* Requirement: Go through the records below and copy out every line holding "only".

[Supplied records — start]

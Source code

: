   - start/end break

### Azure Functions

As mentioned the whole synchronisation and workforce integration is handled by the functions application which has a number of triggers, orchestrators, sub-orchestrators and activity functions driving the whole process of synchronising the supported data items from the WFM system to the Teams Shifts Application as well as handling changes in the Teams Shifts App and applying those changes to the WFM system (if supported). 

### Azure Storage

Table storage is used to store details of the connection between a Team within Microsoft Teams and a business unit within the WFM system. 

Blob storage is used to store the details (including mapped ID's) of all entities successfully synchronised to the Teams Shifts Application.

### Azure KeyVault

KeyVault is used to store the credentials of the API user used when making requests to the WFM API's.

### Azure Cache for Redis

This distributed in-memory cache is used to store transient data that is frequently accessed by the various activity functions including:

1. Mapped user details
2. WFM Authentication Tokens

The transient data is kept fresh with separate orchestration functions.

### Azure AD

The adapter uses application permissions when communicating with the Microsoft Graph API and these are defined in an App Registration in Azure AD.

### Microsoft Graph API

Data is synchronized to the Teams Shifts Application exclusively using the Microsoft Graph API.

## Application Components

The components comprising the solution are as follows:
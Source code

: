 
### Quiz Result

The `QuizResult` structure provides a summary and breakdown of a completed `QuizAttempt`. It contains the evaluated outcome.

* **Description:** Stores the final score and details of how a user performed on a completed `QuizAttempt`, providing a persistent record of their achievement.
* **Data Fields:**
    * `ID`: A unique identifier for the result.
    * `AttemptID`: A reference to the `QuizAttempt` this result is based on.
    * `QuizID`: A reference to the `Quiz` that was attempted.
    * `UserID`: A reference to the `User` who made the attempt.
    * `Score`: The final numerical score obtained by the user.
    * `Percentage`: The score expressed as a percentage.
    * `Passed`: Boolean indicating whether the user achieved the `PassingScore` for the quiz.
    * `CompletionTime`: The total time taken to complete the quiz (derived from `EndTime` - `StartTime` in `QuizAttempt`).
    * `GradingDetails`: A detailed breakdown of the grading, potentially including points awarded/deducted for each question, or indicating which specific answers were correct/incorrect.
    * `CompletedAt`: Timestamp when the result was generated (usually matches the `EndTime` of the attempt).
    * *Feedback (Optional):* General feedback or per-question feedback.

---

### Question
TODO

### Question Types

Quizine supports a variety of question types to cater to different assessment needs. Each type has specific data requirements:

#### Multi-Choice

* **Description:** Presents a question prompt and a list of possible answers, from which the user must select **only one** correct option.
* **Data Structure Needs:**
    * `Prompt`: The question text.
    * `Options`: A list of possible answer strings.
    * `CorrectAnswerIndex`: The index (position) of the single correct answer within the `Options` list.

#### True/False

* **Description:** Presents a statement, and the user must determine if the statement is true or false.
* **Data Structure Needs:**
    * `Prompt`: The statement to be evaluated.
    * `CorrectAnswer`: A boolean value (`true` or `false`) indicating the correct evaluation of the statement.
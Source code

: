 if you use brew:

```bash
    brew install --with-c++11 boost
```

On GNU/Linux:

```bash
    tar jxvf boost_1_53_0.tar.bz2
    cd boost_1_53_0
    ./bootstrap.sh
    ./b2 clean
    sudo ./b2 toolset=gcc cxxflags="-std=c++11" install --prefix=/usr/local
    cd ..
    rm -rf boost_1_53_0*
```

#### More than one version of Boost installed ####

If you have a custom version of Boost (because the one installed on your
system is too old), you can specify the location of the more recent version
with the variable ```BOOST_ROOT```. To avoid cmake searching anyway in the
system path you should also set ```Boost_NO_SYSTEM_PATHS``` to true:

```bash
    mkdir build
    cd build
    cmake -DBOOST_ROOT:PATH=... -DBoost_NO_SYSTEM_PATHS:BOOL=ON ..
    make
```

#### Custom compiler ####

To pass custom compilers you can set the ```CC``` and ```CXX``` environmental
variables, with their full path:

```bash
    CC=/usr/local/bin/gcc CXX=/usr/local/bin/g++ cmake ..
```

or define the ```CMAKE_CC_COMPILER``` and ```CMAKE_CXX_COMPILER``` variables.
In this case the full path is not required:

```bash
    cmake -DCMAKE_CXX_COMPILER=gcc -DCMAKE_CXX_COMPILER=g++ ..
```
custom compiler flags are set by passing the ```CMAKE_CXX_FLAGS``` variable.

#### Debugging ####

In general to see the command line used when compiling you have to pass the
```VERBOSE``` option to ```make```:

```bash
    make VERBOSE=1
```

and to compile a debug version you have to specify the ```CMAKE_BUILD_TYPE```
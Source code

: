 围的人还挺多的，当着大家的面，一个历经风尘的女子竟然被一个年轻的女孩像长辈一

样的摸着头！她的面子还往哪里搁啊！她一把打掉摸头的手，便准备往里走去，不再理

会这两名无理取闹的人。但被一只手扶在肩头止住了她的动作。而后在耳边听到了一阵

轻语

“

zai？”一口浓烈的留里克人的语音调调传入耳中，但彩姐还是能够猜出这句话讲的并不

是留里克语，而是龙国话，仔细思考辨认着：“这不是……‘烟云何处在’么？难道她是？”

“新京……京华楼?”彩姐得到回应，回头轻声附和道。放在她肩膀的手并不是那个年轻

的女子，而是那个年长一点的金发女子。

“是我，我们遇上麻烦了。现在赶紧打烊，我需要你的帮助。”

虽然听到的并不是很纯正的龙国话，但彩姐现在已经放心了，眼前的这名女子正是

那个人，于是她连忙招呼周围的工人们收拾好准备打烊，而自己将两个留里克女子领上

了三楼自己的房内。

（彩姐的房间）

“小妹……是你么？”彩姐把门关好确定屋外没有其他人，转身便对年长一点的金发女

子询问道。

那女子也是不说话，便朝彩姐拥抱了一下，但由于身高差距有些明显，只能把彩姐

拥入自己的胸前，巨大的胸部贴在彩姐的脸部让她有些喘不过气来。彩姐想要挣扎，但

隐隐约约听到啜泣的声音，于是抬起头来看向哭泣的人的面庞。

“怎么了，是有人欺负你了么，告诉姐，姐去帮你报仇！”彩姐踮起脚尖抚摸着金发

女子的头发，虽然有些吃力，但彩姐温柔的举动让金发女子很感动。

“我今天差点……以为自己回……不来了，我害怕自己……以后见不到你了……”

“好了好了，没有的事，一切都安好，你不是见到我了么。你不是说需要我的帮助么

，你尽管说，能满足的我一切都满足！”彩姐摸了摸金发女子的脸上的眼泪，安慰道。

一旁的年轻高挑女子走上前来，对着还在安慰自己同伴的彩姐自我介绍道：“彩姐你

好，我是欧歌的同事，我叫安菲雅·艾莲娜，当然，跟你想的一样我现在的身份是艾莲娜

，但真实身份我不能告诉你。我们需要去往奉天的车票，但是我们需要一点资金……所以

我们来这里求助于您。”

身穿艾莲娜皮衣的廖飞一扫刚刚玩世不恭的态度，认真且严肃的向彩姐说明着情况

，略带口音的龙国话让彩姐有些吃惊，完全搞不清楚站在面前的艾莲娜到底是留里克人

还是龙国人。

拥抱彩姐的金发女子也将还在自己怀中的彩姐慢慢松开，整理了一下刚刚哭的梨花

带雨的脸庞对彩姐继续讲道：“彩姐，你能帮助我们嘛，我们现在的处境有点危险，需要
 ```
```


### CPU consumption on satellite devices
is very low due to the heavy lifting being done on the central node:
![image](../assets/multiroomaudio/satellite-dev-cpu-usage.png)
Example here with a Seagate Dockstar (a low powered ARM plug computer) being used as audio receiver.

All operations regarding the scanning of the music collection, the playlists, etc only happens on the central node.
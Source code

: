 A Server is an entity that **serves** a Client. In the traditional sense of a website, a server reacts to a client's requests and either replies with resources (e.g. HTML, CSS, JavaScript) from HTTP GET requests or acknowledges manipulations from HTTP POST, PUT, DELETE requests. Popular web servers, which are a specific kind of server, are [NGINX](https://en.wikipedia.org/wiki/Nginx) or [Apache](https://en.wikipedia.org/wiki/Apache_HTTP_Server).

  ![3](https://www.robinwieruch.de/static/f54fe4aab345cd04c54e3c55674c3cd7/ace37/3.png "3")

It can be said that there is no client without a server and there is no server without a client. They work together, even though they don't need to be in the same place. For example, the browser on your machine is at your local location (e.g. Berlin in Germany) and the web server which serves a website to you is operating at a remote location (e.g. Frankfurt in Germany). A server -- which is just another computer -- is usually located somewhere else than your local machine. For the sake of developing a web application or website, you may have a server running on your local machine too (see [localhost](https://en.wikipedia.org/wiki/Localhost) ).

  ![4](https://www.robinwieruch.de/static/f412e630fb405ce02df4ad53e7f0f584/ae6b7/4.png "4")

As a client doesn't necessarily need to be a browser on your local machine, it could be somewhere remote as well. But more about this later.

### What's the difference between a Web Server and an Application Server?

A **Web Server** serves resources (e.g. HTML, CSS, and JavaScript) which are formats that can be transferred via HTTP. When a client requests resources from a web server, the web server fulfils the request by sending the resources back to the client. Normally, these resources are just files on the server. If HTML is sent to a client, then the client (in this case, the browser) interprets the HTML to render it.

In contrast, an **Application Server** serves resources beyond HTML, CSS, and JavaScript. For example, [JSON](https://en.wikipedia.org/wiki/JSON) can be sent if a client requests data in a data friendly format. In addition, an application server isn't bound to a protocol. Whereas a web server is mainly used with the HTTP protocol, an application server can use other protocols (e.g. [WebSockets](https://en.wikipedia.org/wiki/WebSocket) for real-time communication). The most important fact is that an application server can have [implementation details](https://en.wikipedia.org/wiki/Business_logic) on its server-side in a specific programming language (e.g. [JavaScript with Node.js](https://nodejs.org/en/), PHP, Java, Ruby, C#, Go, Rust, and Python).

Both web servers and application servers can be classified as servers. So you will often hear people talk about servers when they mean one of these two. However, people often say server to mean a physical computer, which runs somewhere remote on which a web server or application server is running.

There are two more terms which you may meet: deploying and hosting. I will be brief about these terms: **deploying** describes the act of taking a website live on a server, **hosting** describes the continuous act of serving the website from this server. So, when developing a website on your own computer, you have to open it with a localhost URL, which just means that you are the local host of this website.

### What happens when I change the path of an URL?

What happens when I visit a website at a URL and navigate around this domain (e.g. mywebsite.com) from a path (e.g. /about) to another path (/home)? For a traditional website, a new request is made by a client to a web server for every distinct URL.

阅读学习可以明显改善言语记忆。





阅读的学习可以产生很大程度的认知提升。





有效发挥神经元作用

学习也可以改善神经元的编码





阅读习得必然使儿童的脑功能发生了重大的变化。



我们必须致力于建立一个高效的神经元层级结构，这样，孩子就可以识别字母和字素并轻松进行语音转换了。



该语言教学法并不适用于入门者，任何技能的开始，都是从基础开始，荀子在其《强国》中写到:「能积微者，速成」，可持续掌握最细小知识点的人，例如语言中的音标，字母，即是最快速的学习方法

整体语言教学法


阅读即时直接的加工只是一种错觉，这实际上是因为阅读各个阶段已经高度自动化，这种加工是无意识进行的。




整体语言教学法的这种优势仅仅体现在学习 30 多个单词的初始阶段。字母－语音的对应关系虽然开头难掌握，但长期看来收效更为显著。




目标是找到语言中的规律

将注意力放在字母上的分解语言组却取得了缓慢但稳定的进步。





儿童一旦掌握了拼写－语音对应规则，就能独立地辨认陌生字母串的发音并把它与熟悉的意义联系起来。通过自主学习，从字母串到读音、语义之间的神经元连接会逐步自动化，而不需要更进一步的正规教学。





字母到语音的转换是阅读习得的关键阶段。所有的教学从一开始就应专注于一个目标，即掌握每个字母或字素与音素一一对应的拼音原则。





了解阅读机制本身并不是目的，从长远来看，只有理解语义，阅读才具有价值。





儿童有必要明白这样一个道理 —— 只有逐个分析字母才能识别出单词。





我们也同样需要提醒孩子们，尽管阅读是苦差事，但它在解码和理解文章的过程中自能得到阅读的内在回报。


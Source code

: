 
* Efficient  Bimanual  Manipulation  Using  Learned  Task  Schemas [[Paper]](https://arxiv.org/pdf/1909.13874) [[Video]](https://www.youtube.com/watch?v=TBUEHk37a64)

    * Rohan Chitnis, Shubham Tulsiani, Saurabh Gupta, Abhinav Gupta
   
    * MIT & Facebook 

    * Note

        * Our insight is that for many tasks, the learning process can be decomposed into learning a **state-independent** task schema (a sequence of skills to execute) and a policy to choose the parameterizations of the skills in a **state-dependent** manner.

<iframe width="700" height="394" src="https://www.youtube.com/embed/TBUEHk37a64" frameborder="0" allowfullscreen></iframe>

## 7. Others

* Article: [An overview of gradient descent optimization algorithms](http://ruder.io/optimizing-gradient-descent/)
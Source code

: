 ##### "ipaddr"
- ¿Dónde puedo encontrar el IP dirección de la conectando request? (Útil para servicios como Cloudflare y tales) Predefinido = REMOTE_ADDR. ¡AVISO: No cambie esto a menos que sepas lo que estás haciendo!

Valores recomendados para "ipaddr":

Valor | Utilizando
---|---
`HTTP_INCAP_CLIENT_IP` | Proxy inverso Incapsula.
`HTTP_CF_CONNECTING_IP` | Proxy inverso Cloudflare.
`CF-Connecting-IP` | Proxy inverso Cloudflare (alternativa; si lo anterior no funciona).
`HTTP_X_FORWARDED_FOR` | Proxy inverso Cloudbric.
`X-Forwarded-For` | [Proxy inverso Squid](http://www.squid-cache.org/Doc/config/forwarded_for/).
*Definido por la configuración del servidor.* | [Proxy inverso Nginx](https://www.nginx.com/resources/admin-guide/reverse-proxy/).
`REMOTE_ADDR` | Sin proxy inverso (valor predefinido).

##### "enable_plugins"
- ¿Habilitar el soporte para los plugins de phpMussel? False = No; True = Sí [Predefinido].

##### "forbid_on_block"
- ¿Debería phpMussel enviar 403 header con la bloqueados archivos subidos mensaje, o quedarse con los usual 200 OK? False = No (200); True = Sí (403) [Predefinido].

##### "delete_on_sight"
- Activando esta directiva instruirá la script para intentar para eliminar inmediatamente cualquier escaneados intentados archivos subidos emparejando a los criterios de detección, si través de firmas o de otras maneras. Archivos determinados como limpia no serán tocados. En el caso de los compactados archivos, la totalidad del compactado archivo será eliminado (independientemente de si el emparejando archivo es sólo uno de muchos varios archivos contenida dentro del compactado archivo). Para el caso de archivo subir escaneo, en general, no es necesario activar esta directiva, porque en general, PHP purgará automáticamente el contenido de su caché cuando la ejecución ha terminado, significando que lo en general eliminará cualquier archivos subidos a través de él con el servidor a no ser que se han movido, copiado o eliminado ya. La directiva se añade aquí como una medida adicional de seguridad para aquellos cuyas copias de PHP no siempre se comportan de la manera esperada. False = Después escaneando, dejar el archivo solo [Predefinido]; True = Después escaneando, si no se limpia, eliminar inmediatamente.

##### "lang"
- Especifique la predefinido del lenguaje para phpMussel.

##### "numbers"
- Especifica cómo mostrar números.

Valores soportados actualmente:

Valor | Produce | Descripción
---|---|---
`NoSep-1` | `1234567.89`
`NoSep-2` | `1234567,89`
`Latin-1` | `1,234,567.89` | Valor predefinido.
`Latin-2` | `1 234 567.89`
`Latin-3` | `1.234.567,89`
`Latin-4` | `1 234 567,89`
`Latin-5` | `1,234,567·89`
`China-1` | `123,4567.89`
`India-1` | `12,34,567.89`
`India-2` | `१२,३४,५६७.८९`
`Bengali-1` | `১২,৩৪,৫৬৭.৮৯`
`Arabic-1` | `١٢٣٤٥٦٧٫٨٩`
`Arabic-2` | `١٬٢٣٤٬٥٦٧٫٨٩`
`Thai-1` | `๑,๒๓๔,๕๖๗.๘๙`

[Supplied records — finish]

* Task solution:
* **Description:** Presents a question prompt and a list of possible answers, from which the user must select **only one** correct option.
All operations regarding the scanning of the music collection, the playlists, etc only happens on the central node.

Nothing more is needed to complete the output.